REVIEW: Walnut Studio’s Meteor Shower—Duck and Cover!

The Cast of Meteor Shower at Walnut Street Theatre. (Photo by Mark Garvin)

If Meteor Shower has an astronomy lesson to teach us, it’s that lightning doesn’t strike twice. Honestly, though, I’m not sure it actually struck once. 

In 2017, Steve Martin’s wan, pretentious comedy had a modest success on Broadway, due in large part to a couldn’t-fail box office power team led by director Jerry Zaks, with a sparkling cast including Amy Schumer and Keegan-Michael Key. Seen at the Walnut Studio under far more modest circumstances, the show is a near-total write-off. 

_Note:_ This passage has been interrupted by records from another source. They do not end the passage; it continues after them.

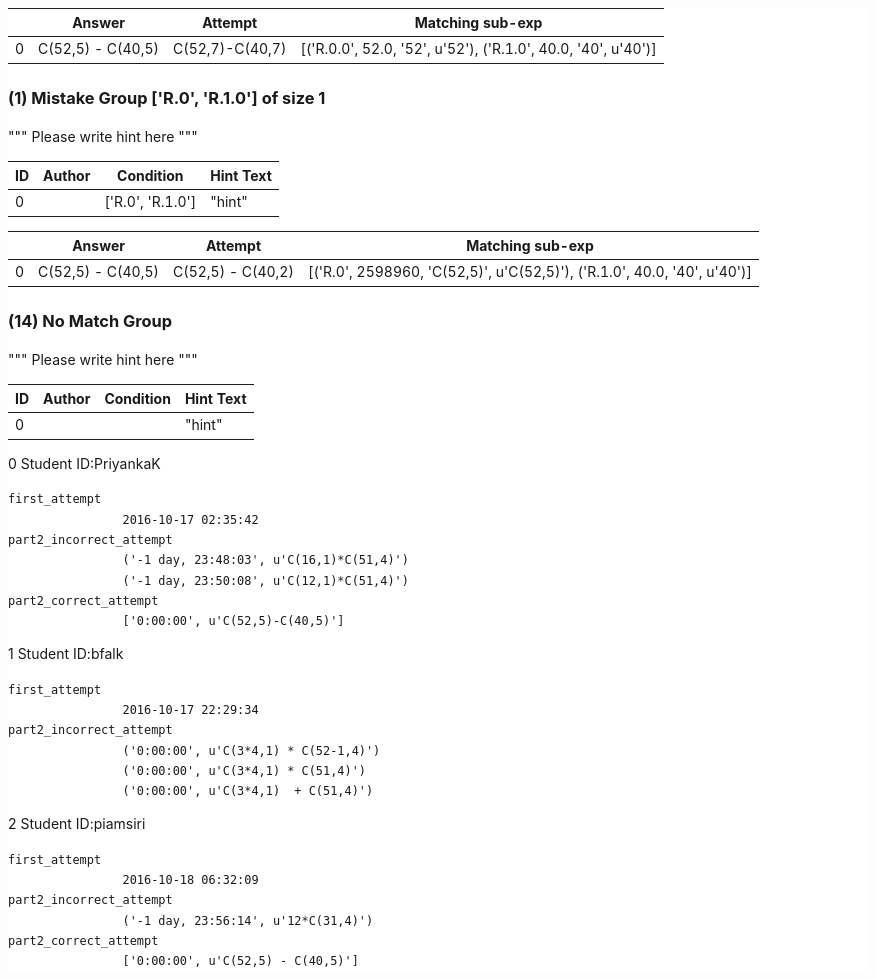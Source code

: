 |	|Answer	|Attempt	|Matching sub-exp|
|---|---|---|---|
|0	|C(52,5) - C(40,5)	|C(52,7)-C(40,7)	|[('R.0.0', 52.0, '52', u'52'), ('R.1.0', 40.0, '40', u'40')]	|




### (1) Mistake Group ['R.0', 'R.1.0'] of size 1
""" Please write hint here """

|ID	|Author	|Condition	|Hint Text|
|---|---|---|---|
|0|	|['R.0', 'R.1.0']	|"hint"	|

|	|Answer	|Attempt	|Matching sub-exp|
|---|---|---|---|
|0	|C(52,5) - C(40,5)	|C(52,5) - C(40,2)	|[('R.0', 2598960, 'C(52,5)', u'C(52,5)'), ('R.1.0', 40.0, '40', u'40')]	|




### (14) No Match Group 
""" Please write hint here """

|ID	|Author	|Condition	|Hint Text|
|---|---|---|---|
|0|	|	|"hint"	|

0 Student ID:PriyankaK

	first_attempt
					2016-10-17 02:35:42
	part2_incorrect_attempt
					('-1 day, 23:48:03', u'C(16,1)*C(51,4)')
					('-1 day, 23:50:08', u'C(12,1)*C(51,4)')
	part2_correct_attempt
					['0:00:00', u'C(52,5)-C(40,5)']

1 Student ID:bfalk

	first_attempt
					2016-10-17 22:29:34
	part2_incorrect_attempt
					('0:00:00', u'C(3*4,1) * C(52-1,4)')
					('0:00:00', u'C(3*4,1) * C(51,4)')
					('0:00:00', u'C(3*4,1)  + C(51,4)')

2 Student ID:piamsiri

	first_attempt
					2016-10-18 06:32:09
	part2_incorrect_attempt
					('-1 day, 23:56:14', u'12*C(31,4)')
	part2_correct_attempt
					['0:00:00', u'C(52,5) - C(40,5)']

Certainly, Martin’s name also sells tickets. He too, of course, is a comic powerhouse, but as he insists on reminding us regularly, his aims are loftier than that.

So, Meteor Shower, while certainly a comedy, has a lot of smug high-brow touches, beginning with a structure meant to recall Albee’s Who’s Afraid of Virginia Woolf?, with two married couples at rather different life stages mirroring one another. Are they, in fact, metaphoric doppelgangers rather than flesh-and-blood characters? (Spoiler alert: I don’t care.)

But Martin is no second coming of Buster Keaton; he’s more like a latter-day Shecky Greene, as the relentlessly jokey Meteor Shower script demonstrates almost minute-to-minute. 

To be fair, some of it is quite funny. Martin makes particular fodder of a certain very West Coast, harmonic convergence-y kind of twaddle—the play is set in Ojai, which for a native Californian (guilty!) is an instant eye-roller. That world is very precious, affluent, white, post-hippie-ish… and massively deserves puncturing. 

Indeed, I giggled as the older pair, Norm (Greg Wood) and Corky (Susan Riley Stevens) go to great pains to respect each others’ boundaries; also, when their gauche, annoying dinner guests, Laura (Jessica Bedford) and Gerald (Jake Blouch), arrive with a host-gift of small-batch boutique wine. “It cost $80,” says Laura, looking very pleased with herself.

But at the Walnut Studio, the tone is off. There’s nothing that looks or sounds at all like the archetypal crunchy-with-money California it’s meant to suggest. Instead, all four actors, who have been effective elsewhere, deliver Brand-X boulevard farce performances with little flavor or sense of specificity. Every joke is hit dead center, which only makes us more aware of how few of the punchlines are genuinely first-rate.

If the script is responsible for many of the problems, director Debi Marcucci, a Walnut Street veteran, bears nearly as much blame. In addition to misreading the tone, Marcucci loads on a lot of physical shtick and even a few special effects that distract, rather than enhance. 

But the death blow is an impossibly awkward physical production that places two playing areas at opposite end of a long narrow space. The audience, seated on both sides of a largely unused in middle-distance in-between, spend most of the time staring at each other. In the rare moments where a scene actually seemed to find some humor and pulse, it was undercut by voices coming from behind me: “What’s happening? I can’t see or hear…” 

Take my advice: when you see Meteor Shower coming, duck and cover.